Howard has a bad shirt day, again…

Yvonne was astonished that five of us could travel from Bamberg to München for €6 each. Such are the joys of DB and the Bayern Ticket, amongst others. There was a mandatory change of train at Nürnberg and so there was only one place to spend the next ninety minutes or so: The outlet for Kloster Andechs, where they of course do sell the Spezial Hell. Well they did on Wednesday when we were last there, so there was a good chance. Hector had a lemonade, far too early for Bier.

Having checked in after a noisy second leg on the train, we went in search of Spaten Oktoberfestbier. Craig and Yvonne had located this by chance on Tuesday whilst Howard and Hector were at St. Jacobus. The official Brewery Tap was closed and so we followed our experienced Festbier Drinkers to a wooden pub called Funkstadl, quaint.
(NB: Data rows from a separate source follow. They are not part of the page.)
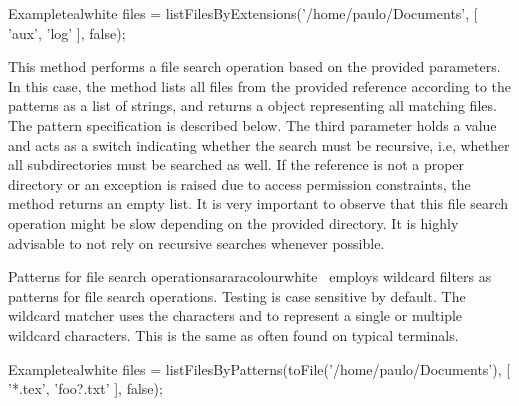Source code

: \begin{description}
\begin{codebox}{Example}{teal}{\icnote}{white}
files = listFilesByExtensions('/home/paulo/Documents',
        [ 'aux', 'log' ], false);
\end{codebox}

\item[\mdbox{R}{\parbox{0.59\textwidth}{listFilesByPatterns(File file,\\\hspace*{1em} List<String> patterns, boolean recursive)}}{List<File>}] This method performs a file search operation based on the provided parameters. In this case, the method lists all files from the provided  reference according to the  patterns as a list of strings, and returns a  object representing all matching files. The pattern specification is described below. The third parameter holds a  value and acts as a switch indicating whether the search must be recursive, i.e, whether all subdirectories must be searched as well. If the reference is not a proper directory or an exception is raised due to access permission constraints, the  method returns an empty list. It is very important to observe that this file search operation might be slow depending on the provided directory. It is highly advisable to not rely on recursive searches whenever possible.

\begin{messagebox}{Patterns for file search operations}{araracolour}{\icattention}{white}
\arara\ employs wildcard filters as patterns for file search operations. Testing is case sensitive by default. The wildcard matcher uses the characters  and \rbox[araracolour]{*} to represent a single or multiple wildcard characters. This is the same as often found on typical terminals.
\end{messagebox}

\begin{codebox}{Example}{teal}{\icnote}{white}
files = listFilesByPatterns(toFile('/home/paulo/Documents'),
        [ '*.tex', 'foo?.txt' ], false);
\end{codebox}



\end{description}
The Spaten was easy to quaff, but best not to. Having had some over-sweet Bocks in Bamberg this week this Bier was a pleasant change. However, Hector feels it was not that distinctive. Perhaps his tastebuds were already salivating at what was to follow – the return to Indian Mango for Curry-Heute.

With our Bayern Ticket still valid we jumped on the S Bahn from Hackerbrucke to Isartor and back. The Augustiner Tap where we have brought in Silvester (New Year) for the past two years was the aim. They were wedged. Still ticketed, we moseyed back down to Karlsplatz-Stachus and made the short walk to Zum Augustiner.

This was also wedged but Hector did his job and found us a table with a family on the verge of departing. Unfortunately, there were adajcent tables with Fitba’ Fans. For the best part of the next hour we listened to a handful of FC Bayern fans taunt the Hertha Berlin fans seated two metres apart. Noisy, disturbing, but never the threat of anything taking off.

There was no Oktoberfestbier left, we were told. Just as well. We settled for Edelstoff.

We left to find somewhere quieter, we had to. It was also Craig’s bedtime.

Downstairs in the Glöckl am Dom there were no seats. For the first time ever we sat upstairs. This is one of ?Stans! favourite outlets as they always have Augustiner Helles from Holzfass. This he prefers to the Edelstoff. Hector finds this Bier to be pleasant but not demanding. There was conversation for the first time in an hour as we could here ourselves think.

Having had a slow start to the day, Hector was now approaching the zone. Where next?

At Silvester Hector and Marg had spent the afternoon in a new or recently refurbished place towards Sendlinger Strasse. This turned out to be a Paulaner outlet, I remembered it as Hacker. And so we walked on to find the Altes Hackerhaus.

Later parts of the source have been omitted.